Et ce week-end à Do Disturb ? Dans les allées du Palais de Tokyo, les interventions sont partout autour de vous ; sans que vous vous en rendiez compte, un artiste ou un danseur s'est peut-être immiscé, ça où là, prêt à lancer une chorégraphie... ou à faire une sieste dans les escaliers. 

L'une des performances de Do Disturb au Palais de Tokyo
L'une des performances de Do Disturb au Palais de Tokyo © Radio France / JB

Ou alors, vous pourrez aussi découvrir une (presque) vraie boutique vantant les mérites de la "pugnographie", une technique d'impression ne fonctionnant qu'avec... le poing. 

Le "pugnographique concept store" au Palais de Tokyo
Le "pugnographique concept store" au Palais de Tokyo © Radio France / JB

Et les performances "choc", alors ? 

Il ne faut pas se voiler la face, elles existent, et ce sont souvent les plus médiatisées - et les plus décriées, parce qu'elles sont les plus difficiles d'accès. Tout comme l'art contemporain est composé d'une multitude de courants, certains plus faciles à aborder que d'autres, la performance est souvent liée au body art, aux actions volontairement choquantes.  

Les opérations de chirurgie esthétique filmées en direct de l'artiste ORLAN, la "Messe pour un corps" du très subversif Michel Journiac (à base de boudin cuisiné avec son propre sang) ou encore les interventions clandestines de Deborah de Robertis dans les musées ou du Russe Piotr Pavleski qui n'hésite pas à se clouer les testicules au sol de la Place rouge. Mais comme dans la plupart des œuvres d'art, si l'image est forte, c'est que le message l'est aussi : il y est souvent question de liberté, de droit à disposer de son propre corps et d'en faire ce que l'on souhaite.  

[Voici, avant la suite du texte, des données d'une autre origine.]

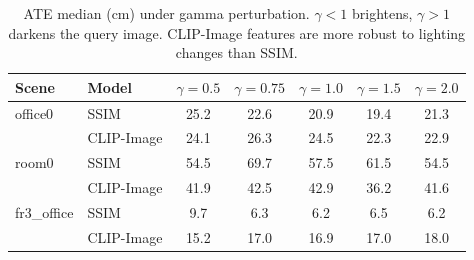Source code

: \begin{table}[t]
\centering
\small
\setlength{\tabcolsep}{4pt}
\begin{tabular}{@{}llccccc@{}}
\toprule
\textbf{Scene} & \textbf{Model} & $\gamma=0.5$ & $\gamma=0.75$ & $\gamma=1.0$ & $\gamma=1.5$ & $\gamma=2.0$ \\
\midrule
  office0 & SSIM & 25.2 & 22.6 & 20.9 & 19.4 & 21.3 \\
   & CLIP-Image & 24.1 & 26.3 & 24.5 & 22.3 & 22.9 \\
\midrule
  room0 & SSIM & 54.5 & 69.7 & 57.5 & 61.5 & 54.5 \\
   & CLIP-Image & 41.9 & 42.5 & 42.9 & 36.2 & 41.6 \\
\midrule
  fr3_office & SSIM & 9.7 & 6.3 & 6.2 & 6.5 & 6.2 \\
   & CLIP-Image & 15.2 & 17.0 & 16.9 & 17.0 & 18.0 \\
\bottomrule
\end{tabular}
\caption{ATE median (cm) under gamma perturbation. $\gamma < 1$ brightens, $\gamma > 1$ darkens the query image. CLIP-Image features are more robust to lighting changes than SSIM.}
\label{tab:lighting_ablation}
\end{table}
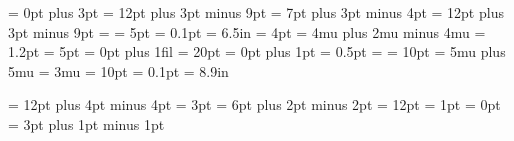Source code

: \abovedisplayshortskip =   0pt plus 3pt
\abovedisplayskip      =  12pt plus 3pt minus 9pt
\belowdisplayshortskip =   7pt plus 3pt minus 4pt
\belowdisplayskip      =  12pt plus 3pt minus 9pt
\boxmaxdepth           = \maxdimen
\delimitershortfall    =   5pt
\hfuzz                 = 0.1pt
\hsize                 = 6.5in
\maxdepth              =   4pt
\medmuskip             =   4mu plus 2mu minus 4mu
\nulldelimiterspace    = 1.2pt
\overfullrule          =   5pt
\parfillskip           =   0pt plus 1fil
\parindent             =  20pt
\parskip               =   0pt plus 1pt
\scriptspace           = 0.5pt
\splitmaxdepth         = \maxdimen
\splittopskip          =  10pt
\thickmuskip           =   5mu plus 5mu
\thinmuskip            =   3mu
\topskip               =  10pt
\vfuzz                 = 0.1pt
\vsize                 = 8.9in


\newskip  \bigskipamount            
\newdimen \jot                      
\newskip  \medskipamount            
\newskip  \normalbaselineskip       
\newskip  \normallineskip           
\newdimen \normallineskiplimit      
\newskip  \smallskipamount          

\bigskipamount       = 12pt plus 4pt minus 4pt
\jot                 =  3pt
\medskipamount       =  6pt plus 2pt minus 2pt
\normalbaselineskip  = 12pt
\normallineskip      =  1pt
\normallineskiplimit =  0pt
\smallskipamount     =  3pt plus 1pt minus 1pt


\def\lq{`} 
\def\rq{'}

\def\lbrack{[} 
\def\rbrack{]}

\let\endgraf=\par 
\let\endline=\cr

\def\space{ }
\def\empty{}
\def\null {\hbox{}}


\long{}

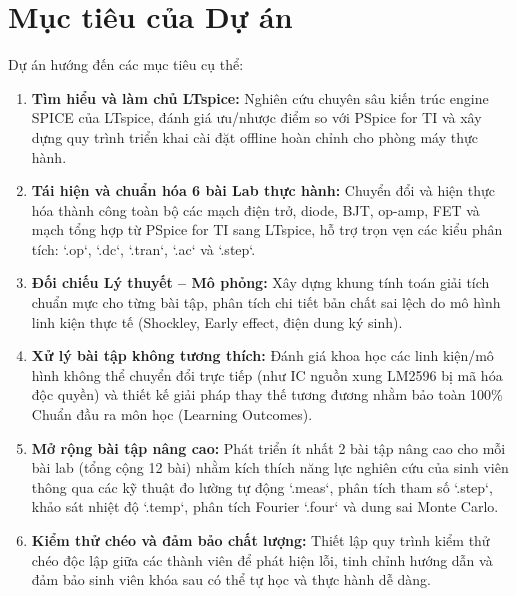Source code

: \documentclass[12pt,a4paper]{report}
\begin{document}
\section{Mục tiêu của Dự án}
Dự án hướng đến các mục tiêu cụ thể:
\begin{enumerate}
    \item \textbf{Tìm hiểu và làm chủ LTspice:} Nghiên cứu chuyên sâu kiến trúc engine SPICE của LTspice, đánh giá ưu/nhược điểm so với PSpice for TI và xây dựng quy trình triển khai cài đặt offline hoàn chỉnh cho phòng máy thực hành.
    \item \textbf{Tái hiện và chuẩn hóa 6 bài Lab thực hành:} Chuyển đổi và hiện thực hóa thành công toàn bộ các mạch điện trở, diode, BJT, op-amp, FET và mạch tổng hợp từ PSpice for TI sang LTspice, hỗ trợ trọn vẹn các kiểu phân tích: `.op`, `.dc`, `.tran`, `.ac` và `.step`.
    \item \textbf{Đối chiếu Lý thuyết -- Mô phỏng:} Xây dựng khung tính toán giải tích chuẩn mực cho từng bài tập, phân tích chi tiết bản chất sai lệch do mô hình linh kiện thực tế (Shockley, Early effect, điện dung ký sinh).
    \item \textbf{Xử lý bài tập không tương thích:} Đánh giá khoa học các linh kiện/mô hình không thể chuyển đổi trực tiếp (như IC nguồn xung LM2596 bị mã hóa độc quyền) và thiết kế giải pháp thay thế tương đương nhằm bảo toàn 100\% Chuẩn đầu ra môn học (Learning Outcomes).
    \item \textbf{Mở rộng bài tập nâng cao:} Phát triển ít nhất 2 bài tập nâng cao cho mỗi bài lab (tổng cộng 12 bài) nhằm kích thích năng lực nghiên cứu của sinh viên thông qua các kỹ thuật đo lường tự động `.meas`, phân tích tham số `.step`, khảo sát nhiệt độ `.temp`, phân tích Fourier `.four` và dung sai Monte Carlo.
    \item \textbf{Kiểm thử chéo và đảm bảo chất lượng:} Thiết lập quy trình kiểm thử chéo độc lập giữa các thành viên để phát hiện lỗi, tinh chỉnh hướng dẫn và đảm bảo sinh viên khóa sau có thể tự học và thực hành dễ dàng.
\end{enumerate}
\end{document}
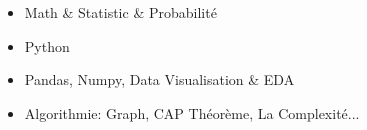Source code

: \documentclass[10pt,a4paper]{altacv}
\begin{document}


%






\begin{itemize}
    \item Math \& Statistic \& Probabilité
    \item Python
    \item Pandas, Numpy, Data Visualisation \& EDA
    \item Algorithmie: Graph, CAP Théorème, La Complexité...
\end{itemize}
\end{document}

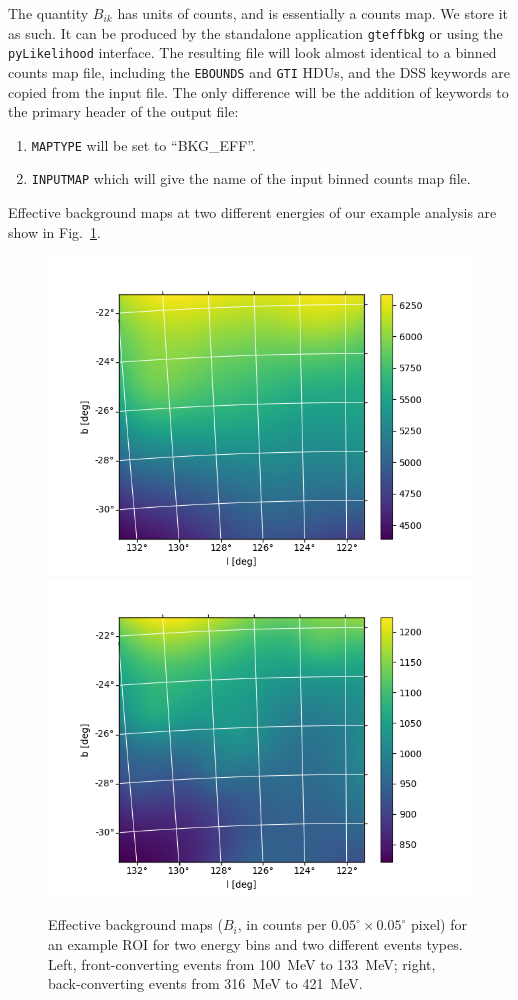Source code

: \documentclass[preprint]{aastex}
\begin{document}
The quantity $B_{ik}$ has units of counts, and is essentially a counts
map.  We store it as such.  It can be produced by the standalone
application {\tt gteffbkg} or using the {\tt pyLikelihood} interface.
The resulting file will look almost identical to a binned counts map
file, including the {\tt EBOUNDS} and {\tt GTI} HDUs, and the DSS
keywords are copied from the input file.  The only difference will be
the addition of keywords to the primary header of the output file:

\begin{enumerate}
\item{{\tt MAPTYPE} will be set to ``BKG\_EFF''.}
\item{{\tt INPUTMAP} which will give the name of the input binned counts map
file.}
\end{enumerate}

Effective background maps at two different energies of our example analysis are show in 
Fig.~\ref{fig:beff}. 

\begin{figure}[h]  
\begin{centering}
\includegraphics[width=0.49\columnwidth]{figures/beff_E00_00.png}
\includegraphics[width=0.49\columnwidth]{figures/beff_E01_04.png}
\vspace{-0.10in}
\caption{\label{fig:beff}Effective background maps ($B_{i}$, in counts per 
  $0.05^\circ\times0.05^\circ$ pixel) for an example ROI
  for two energy bins and two different events types.  Left, front-converting events 
  from 100~MeV to 133~MeV; right, back-converting events from 316~MeV to 421~MeV.}
\end{centering}
\end{figure}
\end{document}
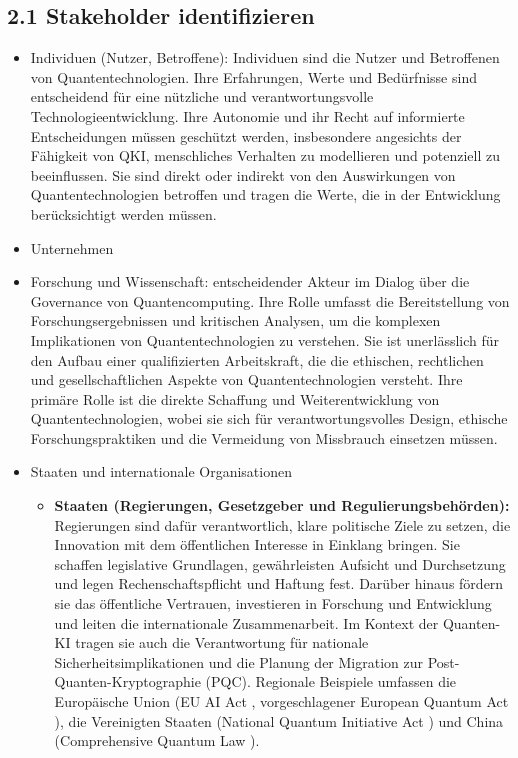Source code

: \subsection{2.1 Stakeholder identifizieren}
\begin{itemize}
    \item Individuen (Nutzer, Betroffene): Individuen sind die Nutzer und Betroffenen von Quantentechnologien. Ihre Erfahrungen, Werte und Bedürfnisse sind entscheidend für eine nützliche und verantwortungsvolle Technologieentwicklung. Ihre Autonomie und ihr Recht auf informierte Entscheidungen müssen geschützt werden, insbesondere angesichts der Fähigkeit von QKI, menschliches Verhalten zu modellieren und potenziell zu beeinflussen. Sie sind direkt oder indirekt von den Auswirkungen von Quantentechnologien betroffen und tragen die Werte, die in der Entwicklung berücksichtigt werden müssen.
    \item Unternehmen
    \item Forschung und Wissenschaft: entscheidender Akteur im Dialog über die Governance von Quantencomputing. Ihre Rolle umfasst die Bereitstellung von Forschungsergebnissen und kritischen Analysen, um die komplexen Implikationen von Quantentechnologien zu verstehen. Sie ist unerlässlich für den Aufbau einer qualifizierten Arbeitskraft, die die ethischen, rechtlichen und gesellschaftlichen Aspekte von Quantentechnologien versteht. Ihre primäre Rolle ist die direkte Schaffung und Weiterentwicklung von Quantentechnologien, wobei sie sich für verantwortungsvolles Design, ethische Forschungspraktiken und die Vermeidung von Missbrauch einsetzen müssen.
    \item Staaten und internationale Organisationen
    \begin{itemize}
    \item \textbf{Staaten (Regierungen, Gesetzgeber und Regulierungsbehörden):} Regierungen sind dafür verantwortlich, klare politische Ziele zu setzen, die Innovation mit dem öffentlichen Interesse in Einklang bringen. Sie schaffen legislative Grundlagen, gewährleisten Aufsicht und Durchsetzung und legen Rechenschaftspflicht und Haftung fest. Darüber hinaus fördern sie das öffentliche Vertrauen, investieren in Forschung und Entwicklung und leiten die internationale Zusammenarbeit. Im Kontext der Quanten-KI tragen sie auch die Verantwortung für nationale Sicherheitsimplikationen und die Planung der Migration zur Post-Quanten-Kryptographie (PQC). Regionale Beispiele umfassen die Europäische Union (EU AI Act , vorgeschlagener European Quantum Act ), die Vereinigten Staaten (National Quantum Initiative Act ) und China (Comprehensive Quantum Law ). 

\end{itemize}
\end{itemize}
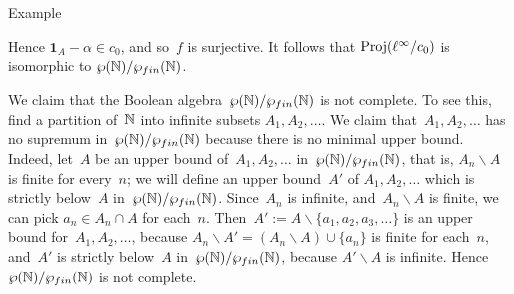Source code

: \documentclass[a]{subfiles}
\begin{document}
\begin{parsec}
\begin{point}{Example}
\begin{point}
Hence $\mathbf{1}_A - \alpha \in c_0$,
and so~$f$ is surjective.
It follows that $\operatorname{Proj}(\ell^\infty/c_0)$
is isomorphic to $\wp(\mathbb{N})/\wp_{fin}(\mathbb{N})$.
\end{point}
\begin{point}%
We claim that the Boolean algebra~$\wp(\mathbb{N})/\wp_{fin}(\mathbb{N})$
is not complete.
To see this,
find a partition of~$\mathbb{N}$ into infinite subsets
$A_1,A_2,\dotsc$.
We claim that~$A_1,A_2,\dotsc$ has no supremum in~$\wp(\mathbb{N})/\wp_{fin}(\mathbb{N})$
because there is no minimal upper bound.
Indeed,
let~$A$ be an upper bound of~$A_1,A_2,\dotsc$ in~$\wp(\mathbb{N})/\wp_{fin}(\mathbb{N})$,
that is, $A_n\backslash A$ is finite for every~$n$;
we will define an upper bound~$A'$ of $A_1,A_2,\dotsc$
which is strictly below~$A$ in~$\wp(\mathbb{N})/\wp_{fin}(\mathbb{N})$.
Since~$A_n$ is infinite,
and~$A_n\backslash A$ is finite,
we can pick $a_n\in A_n\cap A$ for each~$n$.
Then~$A':=A \backslash \{a_1,a_2,a_3,\dotsc\}$
is an upper bound for~$A_1,A_2,\dotsc$,
because $A_n\backslash A' = (A_n\backslash A)\cup\{a_n\}$ is finite
for each~$n$,
and~$A'$ is strictly below~$A$ in~$\wp(\mathbb{N})/\wp_{fin}(\mathbb{N})$,
because $A'\backslash A$ is infinite.
Hence~$\wp(\mathbb{N})/\wp_{fin}(\mathbb{N})$
is not complete.
\end{point}
\begin{point}%
\end{point}
\end{point}
\end{parsec}
\end{document}
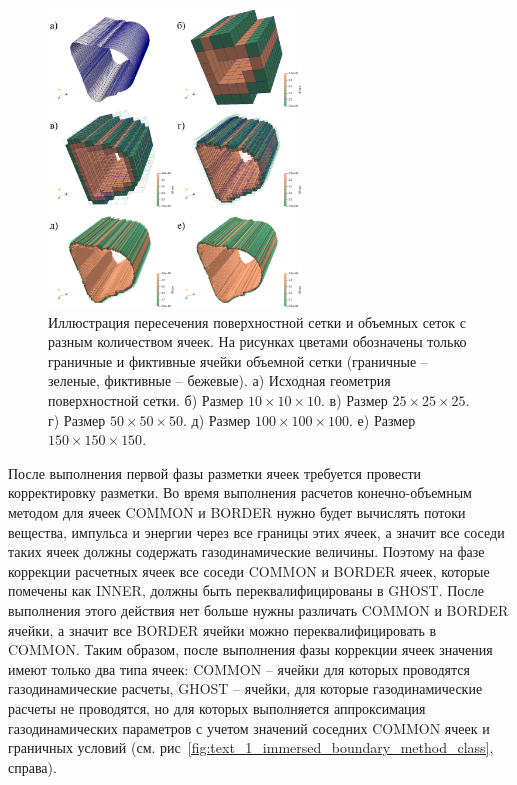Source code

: \begin{figure}[ht]
\centering
\includegraphics[width=0.6\textwidth]{./pics/text_1_immersed_boundary_method/contour.png}
\singlespacing
{}\caption{Иллюстрация пересечения поверхностной сетки и объемных сеток с разным количеством ячеек. На рисунках цветами обозначены только граничные и фиктивные ячейки объемной сетки (граничные -- зеленые, фиктивные -- бежевые). а) Исходная геометрия поверхностной сетки. б) Размер $10 \times 10 \times 10$. в) Размер $25 \times 25 \times 25$. г) Размер $50 \times 50 \times 50$. д) Размер $100 \times 100 \times 100$. е) Размер $150 \times 150 \times 150$.}
\label{fig:text_1_mesh_intersect_contour}
\end{figure}

После выполнения первой фазы разметки ячеек требуется провести корректировку разметки.
Во время выполнения расчетов конечно-объемным методом для ячеек COMMON и BORDER нужно будет вычислять потоки вещества, импульса и энергии через все границы этих ячеек, а значит все соседи таких ячеек должны содержать газодинамические величины.
Поэтому на фазе коррекции расчетных ячеек все соседи COMMON и BORDER ячеек, которые помечены как INNER, должны быть переквалифицированы в GHOST.
После выполнения этого действия нет больше нужны различать COMMON и BORDER ячейки, а значит все BORDER ячейки можно переквалифицировать в COMMON.
Таким образом, после выполнения фазы коррекции ячеек значения имеют только два типа ячеек: COMMON -- ячейки для которых проводятся газодинамические расчеты, GHOST -- ячейки, для которые газодинамические расчеты не проводятся, но для которых выполняется аппроксимация газодинамических параметров с учетом значений соседних COMMON ячеек и граничных условий (см. рис~\ref{fig:text_1_immersed_boundary_method_class}, справа).

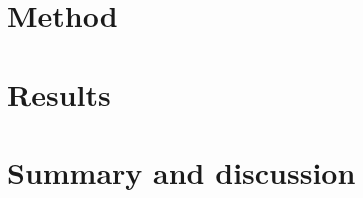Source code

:\documentclass[nocoverpage,swedish,g5paper]{thesis}
\begin{document}
\chapter{Method}\label{ch:Method}


%

%

\chapter{Results}\label{ch:Results}


\chapter{Summary and discussion}\label{ch:Summary}




%



\end{document}

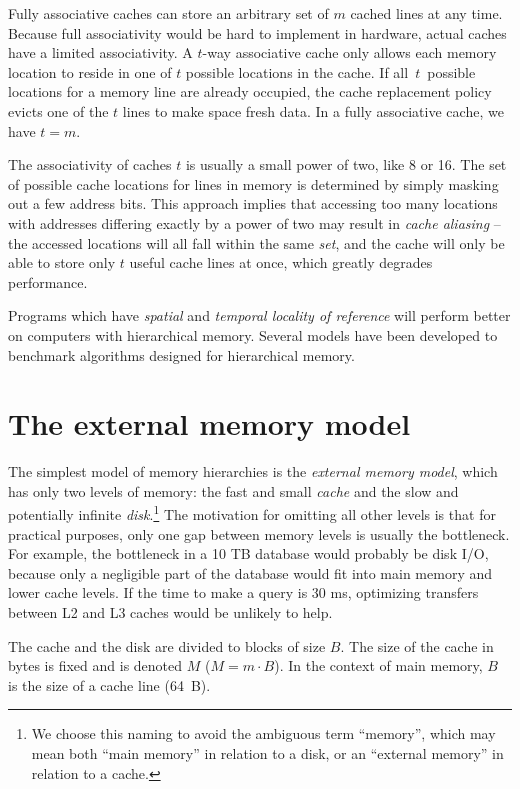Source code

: Fully associative caches can store an arbitrary set of $m$ cached lines
at any time. Because full associativity would be hard to implement in hardware,
actual caches have a limited associativity. A $t$-way associative
cache only allows each memory location to reside in one of $t$ possible
locations in the cache. If all~$t$~possible locations for a memory line
are already occupied, the cache replacement policy evicts one of the $t$
lines to make space fresh data. In a fully associative cache, we have $t=m$.

The associativity of caches $t$ is usually a small power of two, like 8 or 16.
The set of possible cache locations for lines in memory is determined
by simply masking out a few address bits. This approach implies that
accessing too many locations with addresses differing exactly by a power
of two may result in \emph{cache aliasing} -- the accessed locations will
all fall within the same \emph{set}, and the cache will only be able
to store only $t$ useful cache lines at once, which greatly degrades
performance.

Programs which have \emph{spatial} and \emph{temporal locality of reference}
will perform better on computers with hierarchical memory. Several models have
been developed to benchmark algorithms designed for hierarchical memory.

\section{The external memory model}
The simplest model of memory hierarchies is the \emph{external memory model},
which has only two levels of memory: the fast and small \emph{cache} and the
slow and potentially infinite \emph{disk}.\footnote{%
	We choose this naming to avoid the ambiguous term ``memory'',
	which may mean both ``main memory'' in relation to a disk,
	or an ``external memory'' in relation to a cache.
} The motivation for omitting all other levels is that for practical purposes,
only one gap between memory levels is usually the bottleneck. For example,
the bottleneck in a 10 TB database would probably be disk I/O, because
only a negligible part of the database would fit into main memory and
lower cache levels. If the time to make a query is 30 ms, optimizing transfers
between L2 and L3 caches would be unlikely to help.

The cache and the disk are divided to blocks of size $B$. The size of the cache 
in bytes is fixed and is denoted $M$ ($M=m\cdot B$).
In the context of main memory, $B$ is the size of a cache line (64~B).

Et ce week-end à Do Disturb ? La performance la plus déroutante est peut-être la chorégraphie Rite de Florence Paeake, où des danseuses réinterprètent le Sacre du Printemps de Stranvinsky nues, dans la boue. Pourtant, rien de choquant ni de vulgaire là-dedans : à la manière de sculptrices, elles moulent leur propre costume (en terre) sur leur corps et deviennent, petit à petit, des statues mouvantes. 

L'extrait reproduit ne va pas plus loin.